• WHAT THIS TASK INVOLVES:
Count the lines in the following data that include "align". Please write only the number.

• INPUT:
########################################

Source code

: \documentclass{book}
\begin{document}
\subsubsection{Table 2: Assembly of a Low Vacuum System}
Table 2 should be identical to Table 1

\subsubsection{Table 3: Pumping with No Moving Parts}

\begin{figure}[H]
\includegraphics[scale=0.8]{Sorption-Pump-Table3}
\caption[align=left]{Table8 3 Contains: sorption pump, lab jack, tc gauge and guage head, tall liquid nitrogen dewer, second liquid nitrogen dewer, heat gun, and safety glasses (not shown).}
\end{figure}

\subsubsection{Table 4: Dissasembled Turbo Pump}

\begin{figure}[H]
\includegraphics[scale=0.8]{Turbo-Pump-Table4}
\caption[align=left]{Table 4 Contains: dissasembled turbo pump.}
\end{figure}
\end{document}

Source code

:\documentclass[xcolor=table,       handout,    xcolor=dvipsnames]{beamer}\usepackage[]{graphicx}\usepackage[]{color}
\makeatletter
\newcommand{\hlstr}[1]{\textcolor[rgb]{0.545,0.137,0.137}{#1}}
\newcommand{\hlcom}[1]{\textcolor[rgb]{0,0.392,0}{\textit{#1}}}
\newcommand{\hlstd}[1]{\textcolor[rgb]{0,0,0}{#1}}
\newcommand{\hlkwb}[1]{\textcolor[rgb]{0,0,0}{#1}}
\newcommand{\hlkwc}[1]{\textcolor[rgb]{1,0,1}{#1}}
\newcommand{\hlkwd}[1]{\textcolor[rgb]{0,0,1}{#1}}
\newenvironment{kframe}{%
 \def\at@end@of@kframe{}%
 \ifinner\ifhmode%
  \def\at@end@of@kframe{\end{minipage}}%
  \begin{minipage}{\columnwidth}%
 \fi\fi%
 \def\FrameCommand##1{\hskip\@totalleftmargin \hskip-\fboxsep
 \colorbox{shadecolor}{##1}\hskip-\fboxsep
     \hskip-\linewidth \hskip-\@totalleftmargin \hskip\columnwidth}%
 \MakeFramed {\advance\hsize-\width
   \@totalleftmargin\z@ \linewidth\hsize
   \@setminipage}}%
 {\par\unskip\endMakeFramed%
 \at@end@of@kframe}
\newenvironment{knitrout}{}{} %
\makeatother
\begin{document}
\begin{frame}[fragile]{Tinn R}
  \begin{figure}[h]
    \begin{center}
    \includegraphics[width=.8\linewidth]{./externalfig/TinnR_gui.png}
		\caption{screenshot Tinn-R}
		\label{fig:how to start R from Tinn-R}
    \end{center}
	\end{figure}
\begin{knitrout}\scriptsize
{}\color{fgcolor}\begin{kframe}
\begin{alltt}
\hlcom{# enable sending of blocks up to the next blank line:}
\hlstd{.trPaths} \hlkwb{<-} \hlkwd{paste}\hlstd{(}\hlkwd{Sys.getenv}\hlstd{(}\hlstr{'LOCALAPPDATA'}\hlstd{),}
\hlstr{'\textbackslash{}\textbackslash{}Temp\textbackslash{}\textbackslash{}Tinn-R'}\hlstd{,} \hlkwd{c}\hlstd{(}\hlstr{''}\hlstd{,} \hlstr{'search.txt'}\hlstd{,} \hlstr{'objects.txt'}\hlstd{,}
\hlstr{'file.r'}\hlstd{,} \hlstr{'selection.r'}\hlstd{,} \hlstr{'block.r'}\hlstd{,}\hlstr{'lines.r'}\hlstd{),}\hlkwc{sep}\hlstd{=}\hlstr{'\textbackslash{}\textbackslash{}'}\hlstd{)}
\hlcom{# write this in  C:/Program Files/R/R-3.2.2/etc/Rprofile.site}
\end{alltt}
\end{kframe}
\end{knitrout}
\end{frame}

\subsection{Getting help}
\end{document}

########################################

• RESULT OF THIS EXERCISE:
2